Indeed, there are regular news reports that Russia’s tigers are “well protected” and that their population is growing, including in Khabarovsk Krai, and that Vladimir Putin is grateful to the Amur Tiger Center. 

Lukarevsky told us that tigers are, by nature, very cautious animals, and if they had enough to eat in the forest, they would stay away from areas inhabited by humans. But hunger has changed their behavior. He added that locals are angered by the Amur Tiger Center’s lack of attention to the predators’ problems, and this ultimately leads to hostility toward the animals: it’s as if, for the state, a tiger’s life is more important than a human one.

To prevent tigers from attacking people and livestock, Lukarevsky proposes a five-year ban on the hunting of wild boar and Manchurian wapiti. He also suggests releasing Sika deer from hunting preserves into certain areas and supplying supplementary food to both ungulates and tigers. As for the tigers, he said that injured ones should be sent to rehabilitation centers or zoos, while healthy ones should be fitted with collars that allow for tracking (in part, to know when they approach villages).

“He goes to the outhouse – and the next thing you know, he’s gone”

Sergei Kyalundzyuga flinches at the slightest rustle as he walks along a tree-lined path at dusk. “At first, I had nightmares about that tiger. I couldn’t sleep and had to take pills.” Like many locals, he doesn’t understand how he’s supposed to defend himself against tigers without being accused of breaking the law. “A person wakes up, goes to the outhouse – and the next thing you know, he’s gone.”

Sergei told his mother that the tiger “has been after him in his dreams” for two years. But spending time with friends and the support of his mother and girlfriend have helped him forget the attack.

When he suffers from phantom limb pain, he goes to the mirror to convince his brain that the arm is really gone. By now he’s good at cooking and dressing, but there are still some basic tasks he can’t manage. 
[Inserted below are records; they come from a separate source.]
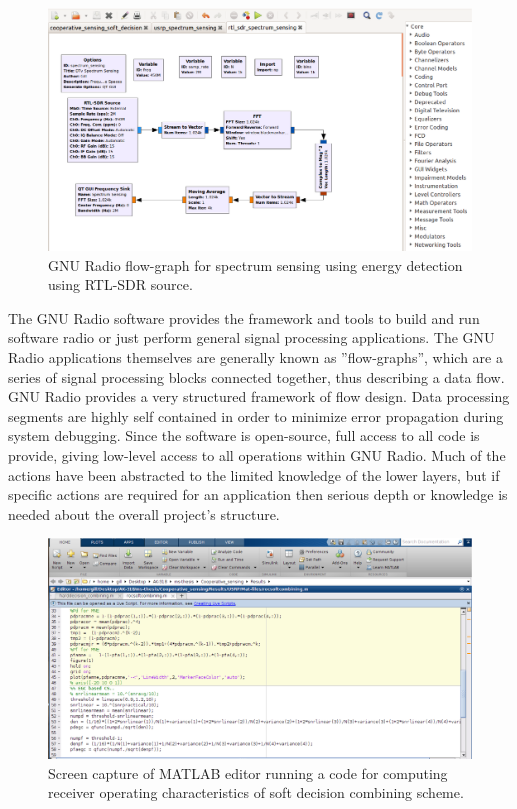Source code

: \begin{figure}[ht!]
	\centering
	\includegraphics[width=\textwidth,keepaspectratio]{images/Gill/figs/gnuflowgraph.eps}
    \caption{GNU Radio flow-graph for spectrum sensing using energy detection using RTL-SDR source.}
\label{gnuradioflowgraph}      
\end{figure}

The GNU Radio software provides the framework and tools to build and run software radio or just perform general signal processing applications. The GNU Radio applications themselves are generally known as ''flow-graphs'', which are a series of signal processing blocks connected together, thus describing a data flow. GNU Radio provides a very structured framework of flow design. Data processing segments are highly self contained in order to minimize error propagation during system debugging. Since the software is open-source, full access to all code is provide, giving low-level access to all operations within GNU Radio. Much of the actions have been abstracted to the limited knowledge of the lower layers, but if specific actions are required for an application then serious depth or knowledge is needed about the overall project’s structure.

\begin{figure}[ht!]
	\centering
	\includegraphics[width=\textwidth,keepaspectratio]{images/Gill/figs/matlab.eps}
    \caption{Screen capture of MATLAB editor running a code for computing receiver operating characteristics of soft decision combining scheme.}
\label{matlab}      
\end{figure}


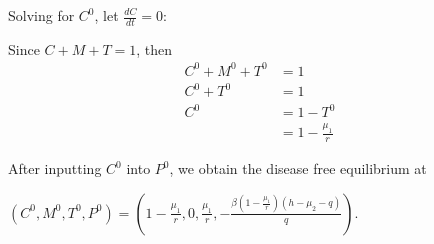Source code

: \documentclass[12pt]{article}
\begin{document}
        Solving for $C^{0}$, let $\frac{dC}{dt} = 0$: \\ \par
        Since $C + M + T = 1$, then
            \begin{align*}
                C^{0} + M^{0} + T^{0} &= 1 \\
                C^{0} + T^{0} &= 1 \\
                C^{0}  &= 1 - T^{0} \\
                &= 1 - \frac{\mu_{1}}{r}
            \end{align*}
            
        After inputting $C^{0}$ into $P^{0}$, we obtain the disease free equilibrium at \\
        \begin{center}
        $\displaystyle{(C^{0}, M^{0}, T^{0}, P^{0}) = \left(1 - \frac{\mu_{1}}{r}, 0, \frac{\mu_{1}}{r}, -\frac{\beta(1 - \frac{\mu_{1}}{r})(h - \mu_{2} - q)}{q }\right)}$. 
        \end{center}
        
\end{document}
“The hardest thing is tying on my children’s hats; the saddest is that I can’t fish anymore,” Sergei explained. 

He and his girlfriend have two children, two-year-old Katya and seven-month-old Zakhar, named after a friend who died fighting in Ukraine. They live on Sergei’s disability payments, R20,000 a month, as well as state child support. Sergei hasn’t been able to find a job. He says nobody will hire him after they find out he has only one arm. “No way, we don’t need disabled employees,” he’s told. 

Alexander Sigde moved away from Arsenyevo but returned in May when his wife had their second child. We were not able to determine whether or not he is employed; his relatives just mentioned various odd jobs. Alexander’s mother, Irina Sigde, told us that her son is plagued by bad dreams: “Because he can’t sleep next to the taiga; he tosses and turns all night. The psychiatrist prescribed some pills. My son says they don’t help.”
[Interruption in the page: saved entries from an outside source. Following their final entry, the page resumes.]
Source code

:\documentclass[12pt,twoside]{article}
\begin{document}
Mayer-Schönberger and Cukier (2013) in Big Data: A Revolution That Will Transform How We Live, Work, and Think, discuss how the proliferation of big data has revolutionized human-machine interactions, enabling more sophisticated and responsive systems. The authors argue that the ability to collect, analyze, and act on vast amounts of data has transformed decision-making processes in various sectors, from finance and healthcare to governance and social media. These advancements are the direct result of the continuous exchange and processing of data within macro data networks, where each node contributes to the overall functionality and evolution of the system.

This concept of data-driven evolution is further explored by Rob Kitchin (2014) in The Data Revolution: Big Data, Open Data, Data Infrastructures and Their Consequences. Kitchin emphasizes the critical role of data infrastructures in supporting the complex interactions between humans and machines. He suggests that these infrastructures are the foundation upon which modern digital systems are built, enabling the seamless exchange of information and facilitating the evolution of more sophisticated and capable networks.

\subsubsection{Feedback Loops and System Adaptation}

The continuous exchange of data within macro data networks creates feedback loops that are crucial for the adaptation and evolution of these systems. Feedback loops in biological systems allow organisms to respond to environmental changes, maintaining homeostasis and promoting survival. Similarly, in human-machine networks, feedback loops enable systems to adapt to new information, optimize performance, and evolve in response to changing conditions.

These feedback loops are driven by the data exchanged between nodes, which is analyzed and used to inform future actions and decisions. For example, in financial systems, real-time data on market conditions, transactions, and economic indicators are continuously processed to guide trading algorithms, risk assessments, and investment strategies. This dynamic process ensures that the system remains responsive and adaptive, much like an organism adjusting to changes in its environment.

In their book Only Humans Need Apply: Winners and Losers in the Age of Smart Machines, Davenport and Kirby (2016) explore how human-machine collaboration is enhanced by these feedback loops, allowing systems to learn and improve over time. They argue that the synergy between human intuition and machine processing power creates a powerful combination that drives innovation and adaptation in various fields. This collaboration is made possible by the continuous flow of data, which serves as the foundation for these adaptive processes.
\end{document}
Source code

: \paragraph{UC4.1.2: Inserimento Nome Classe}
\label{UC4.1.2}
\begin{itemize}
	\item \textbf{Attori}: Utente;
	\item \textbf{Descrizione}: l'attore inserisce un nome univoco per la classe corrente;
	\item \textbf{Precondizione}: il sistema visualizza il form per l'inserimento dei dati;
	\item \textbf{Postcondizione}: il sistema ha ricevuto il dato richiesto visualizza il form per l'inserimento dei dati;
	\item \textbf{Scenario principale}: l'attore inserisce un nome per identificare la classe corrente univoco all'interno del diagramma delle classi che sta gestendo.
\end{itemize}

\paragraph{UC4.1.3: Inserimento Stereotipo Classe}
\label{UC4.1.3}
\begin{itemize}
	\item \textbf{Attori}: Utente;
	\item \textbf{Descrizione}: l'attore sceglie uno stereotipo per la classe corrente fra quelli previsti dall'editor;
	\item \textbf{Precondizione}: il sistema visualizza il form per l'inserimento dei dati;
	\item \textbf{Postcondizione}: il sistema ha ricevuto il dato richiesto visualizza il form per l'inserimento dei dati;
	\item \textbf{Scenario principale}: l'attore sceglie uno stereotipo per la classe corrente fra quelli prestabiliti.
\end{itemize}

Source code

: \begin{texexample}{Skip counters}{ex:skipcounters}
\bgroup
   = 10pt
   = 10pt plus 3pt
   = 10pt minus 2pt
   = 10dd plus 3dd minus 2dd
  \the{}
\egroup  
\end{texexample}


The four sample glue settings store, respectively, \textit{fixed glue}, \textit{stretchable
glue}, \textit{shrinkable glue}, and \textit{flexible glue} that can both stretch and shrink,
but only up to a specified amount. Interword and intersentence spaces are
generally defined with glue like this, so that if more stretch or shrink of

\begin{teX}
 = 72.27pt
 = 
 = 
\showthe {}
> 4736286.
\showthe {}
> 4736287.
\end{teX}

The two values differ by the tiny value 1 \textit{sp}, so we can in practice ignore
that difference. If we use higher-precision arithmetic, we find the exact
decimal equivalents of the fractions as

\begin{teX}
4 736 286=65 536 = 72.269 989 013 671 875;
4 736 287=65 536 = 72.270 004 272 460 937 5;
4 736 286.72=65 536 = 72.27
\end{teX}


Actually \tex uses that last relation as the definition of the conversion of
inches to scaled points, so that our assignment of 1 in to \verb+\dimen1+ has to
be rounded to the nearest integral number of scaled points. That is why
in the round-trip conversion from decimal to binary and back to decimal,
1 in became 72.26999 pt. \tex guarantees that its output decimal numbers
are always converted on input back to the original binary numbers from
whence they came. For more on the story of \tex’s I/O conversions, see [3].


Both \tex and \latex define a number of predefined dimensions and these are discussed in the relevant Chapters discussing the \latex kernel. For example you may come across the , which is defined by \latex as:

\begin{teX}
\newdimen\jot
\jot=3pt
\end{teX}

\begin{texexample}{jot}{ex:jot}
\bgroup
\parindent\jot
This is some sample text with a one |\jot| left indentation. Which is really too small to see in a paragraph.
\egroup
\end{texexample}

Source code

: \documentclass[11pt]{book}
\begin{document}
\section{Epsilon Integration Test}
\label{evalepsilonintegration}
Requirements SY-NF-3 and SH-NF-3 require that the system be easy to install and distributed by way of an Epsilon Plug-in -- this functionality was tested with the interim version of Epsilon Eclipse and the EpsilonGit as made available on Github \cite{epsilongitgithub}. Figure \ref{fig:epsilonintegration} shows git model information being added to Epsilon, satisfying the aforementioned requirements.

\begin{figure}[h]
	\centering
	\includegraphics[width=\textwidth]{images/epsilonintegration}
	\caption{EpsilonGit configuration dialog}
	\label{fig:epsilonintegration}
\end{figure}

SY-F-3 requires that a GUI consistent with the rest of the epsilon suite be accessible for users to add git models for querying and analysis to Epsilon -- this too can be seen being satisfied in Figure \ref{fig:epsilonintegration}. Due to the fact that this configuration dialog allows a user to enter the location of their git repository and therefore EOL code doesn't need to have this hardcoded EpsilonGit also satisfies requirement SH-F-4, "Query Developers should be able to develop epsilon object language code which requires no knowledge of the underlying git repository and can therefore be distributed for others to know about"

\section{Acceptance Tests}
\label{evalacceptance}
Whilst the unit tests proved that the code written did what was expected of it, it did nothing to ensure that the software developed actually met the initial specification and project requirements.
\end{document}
Lyubov Odzyal’s bitter conclusion is that every member of indigenous communities who imagine themselves in this story can see that they have fewer rights than the animals. “Everyone realizes that today, it was these boys,” she said, “but tomorrow I or someone else could be the victim: someone goes out to a forest hut and is attacked and killed by a tiger. And the media will write that he shot at it beforehand, and so the one who died isn’t seen as the victim.”

According to the 2021 census, there are 1,325 Ugede living in Russia’s Far East, and their numbers have been in steady decline for the past 30 years. As of 2021-2022, there were a few more than 750 Amur tigers, an increase over the past 30 years. Nobody is saying that this rare and beautiful beast should not be protected – but not at the cost of turning a dwindling indigenous people into its prey.